- Opening Delimiter -

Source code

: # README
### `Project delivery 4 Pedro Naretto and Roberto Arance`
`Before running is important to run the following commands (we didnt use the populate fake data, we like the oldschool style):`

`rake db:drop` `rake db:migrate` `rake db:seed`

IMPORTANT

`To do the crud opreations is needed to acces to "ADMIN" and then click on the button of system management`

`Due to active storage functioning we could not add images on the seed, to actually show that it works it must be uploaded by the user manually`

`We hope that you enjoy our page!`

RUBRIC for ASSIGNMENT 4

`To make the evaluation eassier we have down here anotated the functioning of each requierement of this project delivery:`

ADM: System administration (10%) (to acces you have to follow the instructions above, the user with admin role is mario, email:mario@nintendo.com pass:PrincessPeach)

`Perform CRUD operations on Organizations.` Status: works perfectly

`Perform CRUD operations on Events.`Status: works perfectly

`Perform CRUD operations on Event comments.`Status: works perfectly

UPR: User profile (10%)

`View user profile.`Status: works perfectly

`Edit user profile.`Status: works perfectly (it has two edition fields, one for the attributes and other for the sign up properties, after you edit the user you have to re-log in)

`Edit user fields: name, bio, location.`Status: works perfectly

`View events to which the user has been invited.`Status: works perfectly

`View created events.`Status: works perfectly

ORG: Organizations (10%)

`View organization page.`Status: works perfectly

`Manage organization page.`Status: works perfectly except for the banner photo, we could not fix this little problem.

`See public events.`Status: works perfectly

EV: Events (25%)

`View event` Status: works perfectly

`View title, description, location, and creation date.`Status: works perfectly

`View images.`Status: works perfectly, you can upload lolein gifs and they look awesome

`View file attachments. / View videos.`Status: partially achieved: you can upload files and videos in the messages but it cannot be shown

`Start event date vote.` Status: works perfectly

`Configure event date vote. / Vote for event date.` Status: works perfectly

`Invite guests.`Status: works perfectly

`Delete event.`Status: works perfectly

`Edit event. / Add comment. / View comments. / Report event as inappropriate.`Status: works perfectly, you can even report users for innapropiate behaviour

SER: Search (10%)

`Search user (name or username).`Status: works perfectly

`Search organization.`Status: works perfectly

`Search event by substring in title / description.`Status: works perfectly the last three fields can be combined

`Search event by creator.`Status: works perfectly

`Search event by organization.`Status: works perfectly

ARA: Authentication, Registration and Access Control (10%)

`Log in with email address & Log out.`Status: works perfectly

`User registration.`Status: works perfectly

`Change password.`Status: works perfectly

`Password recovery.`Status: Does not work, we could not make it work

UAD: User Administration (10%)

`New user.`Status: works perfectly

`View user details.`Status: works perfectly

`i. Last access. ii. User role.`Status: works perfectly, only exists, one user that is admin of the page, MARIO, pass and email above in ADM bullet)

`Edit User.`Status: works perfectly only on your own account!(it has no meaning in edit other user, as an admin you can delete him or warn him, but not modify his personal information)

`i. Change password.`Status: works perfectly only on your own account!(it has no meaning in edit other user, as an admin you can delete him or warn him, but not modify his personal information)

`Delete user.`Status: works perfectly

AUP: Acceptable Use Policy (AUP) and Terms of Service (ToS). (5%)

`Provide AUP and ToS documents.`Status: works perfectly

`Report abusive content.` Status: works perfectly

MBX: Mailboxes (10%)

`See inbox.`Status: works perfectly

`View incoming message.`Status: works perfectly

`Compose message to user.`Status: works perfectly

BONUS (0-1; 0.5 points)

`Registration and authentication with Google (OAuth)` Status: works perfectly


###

- Closing Delimiter -
- Opening Delimiter -

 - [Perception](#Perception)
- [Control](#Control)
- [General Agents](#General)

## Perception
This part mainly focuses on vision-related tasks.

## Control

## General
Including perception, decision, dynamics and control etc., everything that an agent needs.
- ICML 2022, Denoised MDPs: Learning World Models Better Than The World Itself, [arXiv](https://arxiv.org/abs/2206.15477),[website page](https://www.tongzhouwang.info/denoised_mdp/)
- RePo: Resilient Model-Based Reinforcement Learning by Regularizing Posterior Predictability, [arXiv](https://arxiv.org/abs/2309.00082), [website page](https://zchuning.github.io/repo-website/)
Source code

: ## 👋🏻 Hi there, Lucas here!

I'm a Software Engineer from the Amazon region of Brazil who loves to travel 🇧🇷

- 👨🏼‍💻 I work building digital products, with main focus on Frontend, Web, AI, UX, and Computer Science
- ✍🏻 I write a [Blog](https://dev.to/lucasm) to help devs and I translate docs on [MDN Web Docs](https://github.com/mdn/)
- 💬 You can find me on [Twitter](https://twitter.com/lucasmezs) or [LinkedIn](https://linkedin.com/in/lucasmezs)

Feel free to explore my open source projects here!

- Closing Delimiter -
- Opening Delimiter -

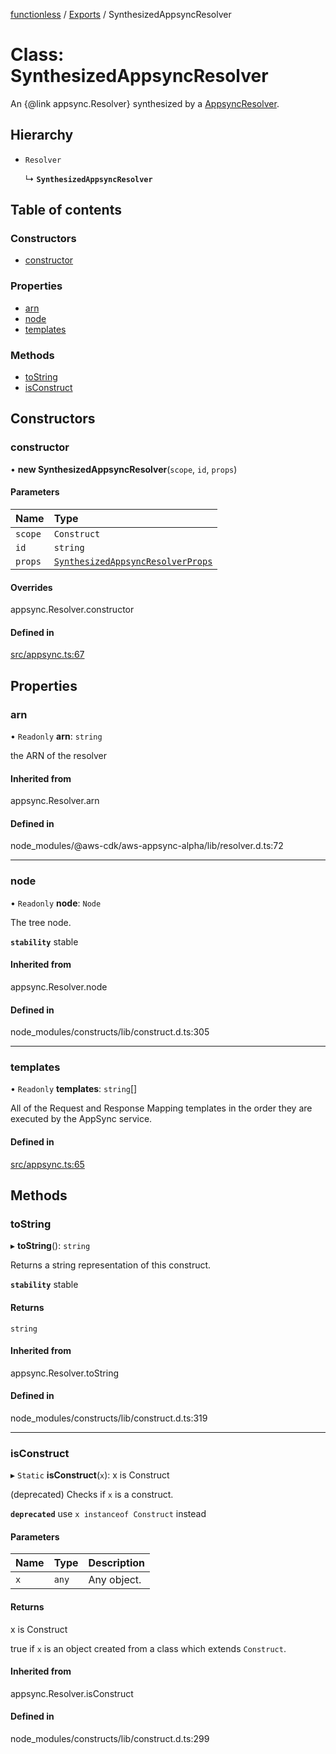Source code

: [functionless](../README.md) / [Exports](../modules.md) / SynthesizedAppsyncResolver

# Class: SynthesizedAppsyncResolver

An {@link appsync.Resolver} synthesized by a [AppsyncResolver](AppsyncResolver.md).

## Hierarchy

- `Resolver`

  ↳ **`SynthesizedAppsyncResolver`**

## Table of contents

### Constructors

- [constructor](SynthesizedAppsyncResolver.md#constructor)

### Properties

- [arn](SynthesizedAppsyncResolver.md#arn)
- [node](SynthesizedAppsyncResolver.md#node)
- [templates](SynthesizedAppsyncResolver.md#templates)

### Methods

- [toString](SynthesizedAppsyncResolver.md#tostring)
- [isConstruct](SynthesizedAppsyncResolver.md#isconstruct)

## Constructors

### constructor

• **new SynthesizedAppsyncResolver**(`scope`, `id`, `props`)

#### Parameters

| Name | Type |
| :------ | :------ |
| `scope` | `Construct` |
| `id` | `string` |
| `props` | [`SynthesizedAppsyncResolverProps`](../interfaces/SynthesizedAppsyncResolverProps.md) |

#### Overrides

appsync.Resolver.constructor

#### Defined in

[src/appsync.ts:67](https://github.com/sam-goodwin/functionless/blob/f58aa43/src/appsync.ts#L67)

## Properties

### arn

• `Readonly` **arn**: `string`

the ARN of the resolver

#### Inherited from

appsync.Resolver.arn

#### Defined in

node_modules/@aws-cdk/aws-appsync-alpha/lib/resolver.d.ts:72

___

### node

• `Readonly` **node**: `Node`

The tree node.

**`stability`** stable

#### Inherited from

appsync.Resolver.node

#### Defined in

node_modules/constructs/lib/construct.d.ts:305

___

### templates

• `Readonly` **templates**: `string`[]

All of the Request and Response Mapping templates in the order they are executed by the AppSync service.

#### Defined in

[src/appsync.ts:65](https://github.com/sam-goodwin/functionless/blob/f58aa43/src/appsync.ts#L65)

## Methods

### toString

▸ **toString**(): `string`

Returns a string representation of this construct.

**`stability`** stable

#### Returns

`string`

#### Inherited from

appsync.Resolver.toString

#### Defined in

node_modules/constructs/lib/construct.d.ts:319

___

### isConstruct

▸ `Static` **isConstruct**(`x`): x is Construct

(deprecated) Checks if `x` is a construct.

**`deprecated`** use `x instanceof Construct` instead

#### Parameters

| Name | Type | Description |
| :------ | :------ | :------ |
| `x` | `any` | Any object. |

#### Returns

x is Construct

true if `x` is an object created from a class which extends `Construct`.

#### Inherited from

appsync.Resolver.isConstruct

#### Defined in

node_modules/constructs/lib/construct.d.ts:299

- Closing Delimiter -

* Aim of the task: Your answer should consist of the lines from the listing that hold the word "above".

* Response:
ADM: System administration (10%) (to acces you have to follow the instructions above, the user with admin role is mario, email:mario@nintendo.com pass:PrincessPeach)
`i. Last access. ii. User role.`Status: works perfectly, only exists, one user that is admin of the page, MARIO, pass and email above in ADM bullet)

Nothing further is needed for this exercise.